Why am I happy that Moses will miss the game in Algiers you might ask? I am happy because it will force Rohr to think deep, and work hard to fashion out strategies and tactical formations that will see the Eagles still play well without Moses.
It is very obvious that Moses has become the most influential player in the current Eagles squad. Mikel Obi and goalkeeper Carl Ikeme were the two other players close to Moses in terms of importance in the Eagles.
While Nigeria has been able to make do with Ikechukwu Ezenwa in Ikeme’s absence due to the Acute Leukaemia the Wolverhampton Wanderers’ keeper is batting to survive, Rohr currently have no capable replacement for Mikel and Moses.
It would be recalled that the first time the trio were absent from the team, the Eagles lost scandalously at home against South Africa in the very first game of the 2019 African Cup of Nations qualifier in Uyo last April. On that occasion, the yawning vacuum created by the injuries to Moses, Mikel and the illness of Ikeme was just too obvious. In fact, the 0-2 home loss to the Bafana Bafana was an eye-opener and a blessing in disguise for Rohr as the coach found out rather unpleasantly that the Eagles bench needed fortification.
Now with the Eagles having already booked their ticket to Russia with a game to spare, I belong to the school of thought that Rohr should prosecute the Algeria game with other players. Rohr seems to share this view having disclosed that even though he would be taking the game against Algeria seriously and wants to win, he would nevertheless be fielding a much changed side for the game to give other players a chance to prove themselves.
The other school of thought however, believes Rohr should field the regular team not only to ensure the Eagles amass a total of 16 points in the qualifiers but to further give room for team bonding.
While it is not clear which other players Rohr intends to field in his proposed ‘much changed side’, it is at least good that Moses’ injury will force the coach’s hands to try another player in Moses’ role.
I will desire to see the Eagles also play in Algiers without influential skipper, Mikel and assistant captain Ogenyi Onazi. It is common knowledge to all that the Eagles have mostly struggle whenever Mikel is not fielded or substituted. We witnessed similar occurence recently when Mikel Agu struggled badly and was only lucky not to be red-carded when he was brought in for injured Onazi during the crucial home game against Zambia.
While it is clear that we have arguably a good starting eleven as it is, the same cannot be said of the largely untested qualities on the bench.
With Moses already out of the Algiers tie, it would be good if Rohr can go a step further to prosecute the game against Algeria without Mikel and Onazi also. Rohn needs to find amongst the other players those that can be like-for-like replacements for the trio.

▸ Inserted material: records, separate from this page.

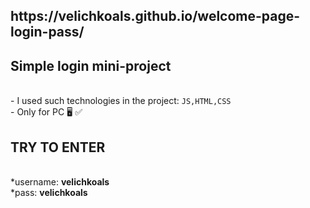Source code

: <h2>https://velichkoals.github.io/welcome-page-login-pass/</h2>
<h2>Simple login mini-project</h2> <br>
- I used such technologies in the project: <code>JS,HTML,CSS</code> <br>
- Only for PC 🖥 ✅<br>
<h2>TRY TO ENTER</h2> <br>
*username: <strong>velichkoals</strong> <br>
*pass: <strong>velichkoals</strong> <br>
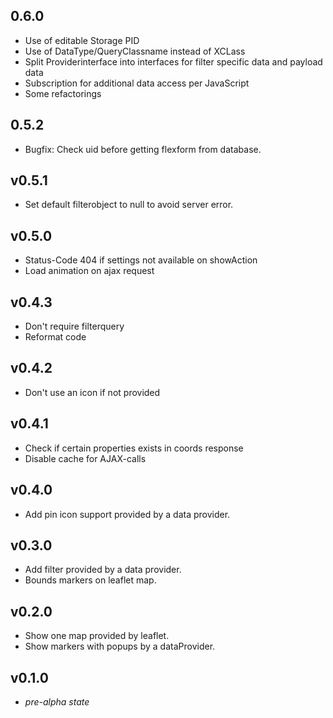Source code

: ## 0.6.0
- Use of editable Storage PID
- Use of DataType/QueryClassname instead of XCLass
- Split Providerinterface into interfaces for filter specific data and payload data 
- Subscription for additional data access per JavaScript
- Some refactorings

## 0.5.2
- Bugfix: Check uid before getting flexform from database.

## v0.5.1
- Set default filterobject to null to avoid server error.

## v0.5.0
- Status-Code 404 if settings not available on showAction
- Load animation on ajax request

## v0.4.3
- Don't require filterquery 
- Reformat code

## v0.4.2
- Don't use an icon if not provided

## v0.4.1
- Check if certain properties exists in coords response
- Disable cache for AJAX-calls

## v0.4.0
- Add pin icon support provided by a data provider.

## v0.3.0
- Add filter provided by a data provider.
- Bounds markers on leaflet map.

## v0.2.0
- Show one map provided by leaflet.
- Show markers with popups by a dataProvider.

## v0.1.0
- *pre-alpha state*
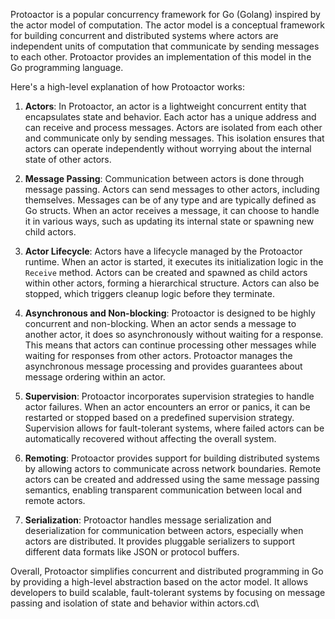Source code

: Protoactor is a popular concurrency framework for Go (Golang) inspired by the actor model of computation. The actor model is a conceptual framework for building concurrent and distributed systems where actors are independent units of computation that communicate by sending messages to each other. Protoactor provides an implementation of this model in the Go programming language.

Here's a high-level explanation of how Protoactor works:

1. **Actors**: In Protoactor, an actor is a lightweight concurrent entity that encapsulates state and behavior. Each actor has a unique address and can receive and process messages. Actors are isolated from each other and communicate only by sending messages. This isolation ensures that actors can operate independently without worrying about the internal state of other actors.

2. **Message Passing**: Communication between actors is done through message passing. Actors can send messages to other actors, including themselves. Messages can be of any type and are typically defined as Go structs. When an actor receives a message, it can choose to handle it in various ways, such as updating its internal state or spawning new child actors.

3. **Actor Lifecycle**: Actors have a lifecycle managed by the Protoactor runtime. When an actor is started, it executes its initialization logic in the `Receive` method. Actors can be created and spawned as child actors within other actors, forming a hierarchical structure. Actors can also be stopped, which triggers cleanup logic before they terminate.

4. **Asynchronous and Non-blocking**: Protoactor is designed to be highly concurrent and non-blocking. When an actor sends a message to another actor, it does so asynchronously without waiting for a response. This means that actors can continue processing other messages while waiting for responses from other actors. Protoactor manages the asynchronous message processing and provides guarantees about message ordering within an actor.

5. **Supervision**: Protoactor incorporates supervision strategies to handle actor failures. When an actor encounters an error or panics, it can be restarted or stopped based on a predefined supervision strategy. Supervision allows for fault-tolerant systems, where failed actors can be automatically recovered without affecting the overall system.

6. **Remoting**: Protoactor provides support for building distributed systems by allowing actors to communicate across network boundaries. Remote actors can be created and addressed using the same message passing semantics, enabling transparent communication between local and remote actors.

7. **Serialization**: Protoactor handles message serialization and deserialization for communication between actors, especially when actors are distributed. It provides pluggable serializers to support different data formats like JSON or protocol buffers.

Overall, Protoactor simplifies concurrent and distributed programming in Go by providing a high-level abstraction based on the actor model. It allows developers to build scalable, fault-tolerant systems by focusing on message passing and isolation of state and behavior within actors.cd\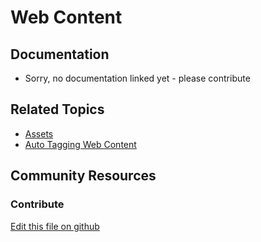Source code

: # Web Content

## Documentation

* Sorry, no documentation linked yet - please contribute

## Related Topics

* [Assets](https://portal.liferay.dev/docs/7-2/user/-/knowledge_base/u/assets)
* [Auto Tagging Web Content](https://portal.liferay.dev/docs/7-2/user/-/knowledge_base/u/auto-tagging-web-content)

## Community Resources



### Contribute

[Edit this file on github](https://github.com/olafk/controlpanel-documentation-docs/blob/master/md/72en/com_liferay_journal_web_portlet_JournalPortlet.md)
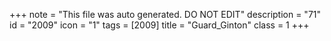 +++
note = "This file was auto generated. DO NOT EDIT"
description = "71"
id = "2009"
icon = "1"
tags = [2009]
title = "Guard_Ginton"
class = 1
+++
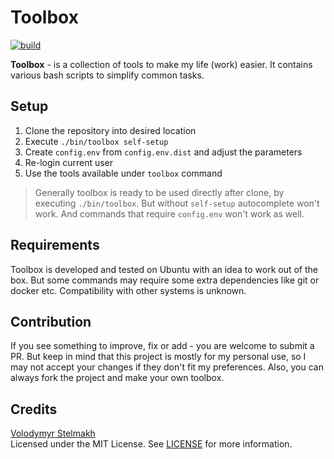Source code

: # Toolbox
[![build](https://github.com/vstelmakh/toolbox/actions/workflows/build.yml/badge.svg)](https://github.com/vstelmakh/toolbox/actions)

**Toolbox** - is a collection of tools to make my life (work) easier. It contains various bash scripts to simplify common tasks.

## Setup
1. Clone the repository into desired location
2. Execute `./bin/toolbox self-setup`
3. Create `config.env` from `config.env.dist` and adjust the parameters
4. Re-login current user
5. Use the tools available under `toolbox` command

> Generally toolbox is ready to be used directly after clone, by executing `./bin/toolbox`.
> But without `self-setup` autocomplete won't work.
> And commands that require `config.env` won't work as well.

## Requirements
Toolbox is developed and tested on Ubuntu with an idea to work out of the box.
But some commands may require some extra dependencies like git or docker etc.
Compatibility with other systems is unknown.

## Contribution
If you see something to improve, fix or add - you are welcome to submit a PR.
But keep in mind that this project is mostly for my personal use, so I may not accept your changes if they don't fit my preferences.
Also, you can always fork the project and make your own toolbox.

## Credits
[Volodymyr Stelmakh](https://github.com/vstelmakh)  
Licensed under the MIT License. See [LICENSE](LICENSE) for more information. 
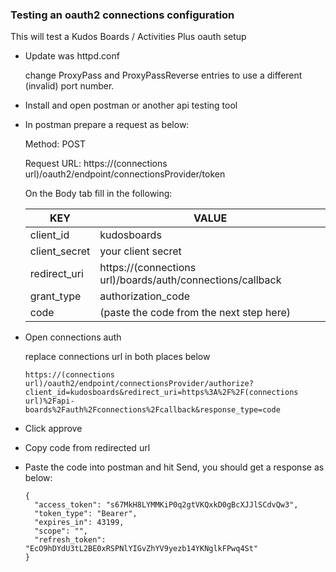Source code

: ### Testing an oauth2 connections configuration

This will test a Kudos Boards / Activities Plus oauth setup

- Update was httpd.conf

  change ProxyPass and ProxyPassReverse entries to use a different (invalid) port number.

- Install and open postman or another api testing tool

- In postman prepare a request as below:


  Method: POST

  Request URL: https://(connections url)/oauth2/endpoint/connectionsProvider/token

  On the Body tab fill in the following:


  | KEY           | VALUE                                                      |
  | ------------- | ---------------------------------------------------------- |
  | client_id     | kudosboards                                                |
  | client_secret | your client secret                                         |
  | redirect_uri  | https://(connections url)/boards/auth/connections/callback |
  | grant_type    | authorization_code                                         |
  | code          | (paste the code from the next step here)                   |

- Open connections auth

  replace connections url in both places below

      https://(connections url)/oauth2/endpoint/connectionsProvider/authorize?client_id=kudosboards&redirect_uri=https%3A%2F%2F(connections url)%2Fapi-boards%2Fauth%2Fconnections%2Fcallback&response_type=code

- Click approve

- Copy code from redirected url

- Paste the code into postman and hit Send, you should get a response as below:

      {
        "access_token": "s67MkH8LYMMKiP0q2gtVKQxkD0gBcXJJlSCdvQw3",
        "token_type": "Bearer",
        "expires_in": 43199,
        "scope": "",
        "refresh_token": "EcO9hDYdU3tL2BE0xRSPNlYIGvZhYV9yezb14YKNglkFPwq4St"
      }
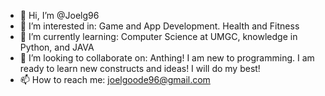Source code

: - 👋 Hi, I’m @Joelg96
- 👀 I’m interested in: Game and App Development. Health and Fitness
- 🌱 I’m currently learning: Computer Science at UMGC, knowledge in Python, and JAVA
- 💞️ I’m looking to collaborate on: Anthing! I am new to programming. I am ready to learn new constructs and ideas! I will do my best!
- 📫 How to reach me: joelgoode96@gmail.com 

<!---
Joelg96/Joelg96 is a ✨ special ✨ repository because its `README.md` (this file) appears on your GitHub profile.
You can click the Preview link to take a look at your changes.
--->
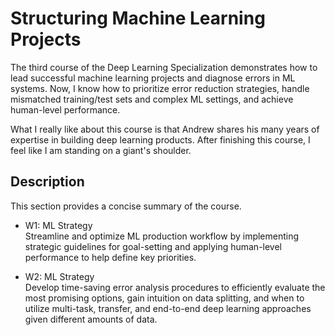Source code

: # Structuring Machine Learning Projects
The third course of the Deep Learning Specialization demonstrates how to lead successful machine learning projects and diagnose errors in ML systems. Now, I know how to prioritize error reduction strategies, handle mismatched training/test sets and complex ML settings, and achieve human-level performance.  

What I really like about this course is that Andrew shares his many years of expertise in building deep learning products. After finishing this course, I feel like I am standing on a giant's shoulder.  

## Description

This section provides a concise summary of the course.  

- W1: ML Strategy  
Streamline and optimize ML production workflow by implementing strategic guidelines for goal-setting and applying human-level performance to help define key priorities.  

- W2: ML Strategy  
Develop time-saving error analysis procedures to efficiently evaluate the most promising options, gain intuition on data splitting, and when to utilize multi-task, transfer, and end-to-end deep learning approaches given different amounts of data.  
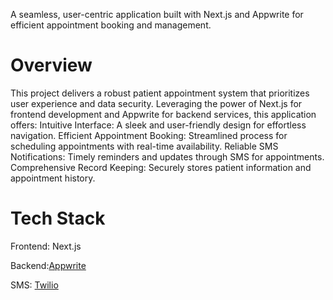 A seamless, user-centric application built with Next.js and Appwrite for efficient appointment booking and management.

# Overview
This project delivers a robust patient appointment system that prioritizes user experience and data security. Leveraging the power of Next.js for frontend development and Appwrite for backend services, this application offers:
Intuitive Interface: A sleek and user-friendly design for effortless navigation.
Efficient Appointment Booking: Streamlined process for scheduling appointments with real-time availability.
Reliable SMS Notifications: Timely reminders and updates through SMS for appointments.
Comprehensive Record Keeping: Securely stores patient information and appointment history. 
# **Tech Stack**
Frontend: Next.js

Backend:[Appwrite](https://appwrite.io/)

SMS: [Twilio](https://www.twilio.com/en-us)
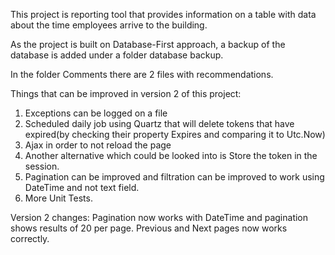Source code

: This project is  reporting tool that provides information on a table with data about the time employees arrive to the building.

As the project is built on Database-First approach, a backup of the database is added under a folder database backup.

In the folder Comments there are 2 files with recommendations.

Things that can be improved in version 2 of this project:
1. Exceptions can be logged on a file
2. Scheduled daily job using Quartz that will delete tokens that have expired(by checking their property Expires and comparing it to Utc.Now)
3. Ajax in order to not reload the page
4. Another alternative which could be looked into is Store the token in the session.
5. Pagination can be improved and filtration can be improved to work using DateTime and not text field.
6. More Unit Tests.

Version 2 changes:
Pagination now works with DateTime and pagination shows results of 20 per page. Previous and Next pages now works correctly.
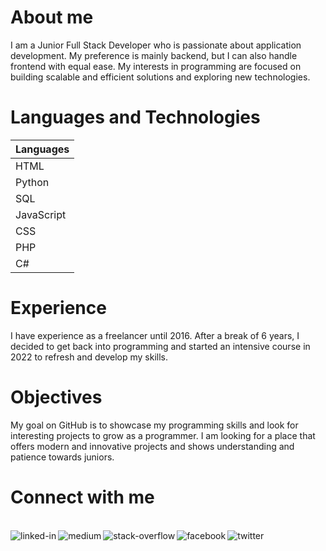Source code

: <h1>About me</h1>

I am a Junior Full Stack Developer who is passionate about application development. My preference is mainly backend, but I can also handle frontend with equal ease. My interests in programming are focused on building scalable and efficient solutions and exploring new technologies.

<h1>Languages and Technologies</h1>

| Languages |
|-----------|
| HTML      |
| Python    |
| SQL       |
| JavaScript|
| CSS       |
| PHP       |
| C#        |
    
<h1>Experience</h1>

I have experience as a freelancer until 2016. After a break of 6 years, I decided to get back into programming and started an intensive course in 2022 to refresh and develop my skills.

<h1>Objectives</h1>

My goal on GitHub is to showcase my programming skills and look for interesting projects to grow as a programmer. I am looking for a place that offers modern and innovative projects and shows understanding and patience towards juniors.

<h1>Connect with me</h1>

<br>[<img align="left" alt="linked-in" src="https://img.shields.io/badge/linkedin-%230077B5.svg?&style=for-the-badge&logo=linkedin&logoColor=white" />](https://www.linkedin.com/in/jakub-g%C3%B3rzy%C5%84ski-b06b196b/)[<img align="left" alt="medium" src="https://img.shields.io/badge/medium-%2312100E.svg?&style=for-the-badge&logo=medium&logoColor=white" />](https://56faisal.medium.com/)[<img align="left" alt="stack-overflow" src="https://img.shields.io/badge/stack%20overflow-FE7A16?logo=stack-overflow&logoColor=white&style=for-the-badge" />](https://stackoverflow.com/users/5379437/mohammad-faisal)[<img align="left" alt="facebook" src="https://img.shields.io/badge/facebook-%231877F2.svg?&style=for-the-badge&logo=facebook&logoColor=white" />](https://www.facebook.com/56faisal/)[<img align="left" alt="twitter" src="https://img.shields.io/badge/twitter-%231DA1F2.svg?&style=for-the-badge&logo=twitter&logoColor=white" />](https://twitter.com/Mohamma88766694)<br>
<br>
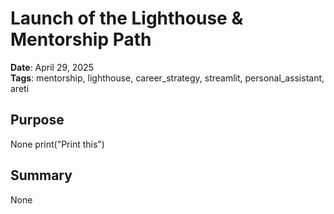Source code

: # Launch of the Lighthouse & Mentorship Path

**Date**: April 29, 2025  
**Tags**: mentorship, lighthouse, career_strategy, streamlit, personal_assistant, areti

## Purpose

None
print("Print this")

## Summary

None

Nigeria’s aim in Russia should be to surpass our past outings at the World Cup and Rohr will do well to start working towards building a team capable of switching tactical formations either deliberately or when one or two key players are down with knocks.
The qualities of the players on the bench should be very close to that of the starting team players. That’s what gives a good team the needed balance. No team can be truly great when its bench is poor.
Meanwhile, I do sincerely wish Moses quick recovery.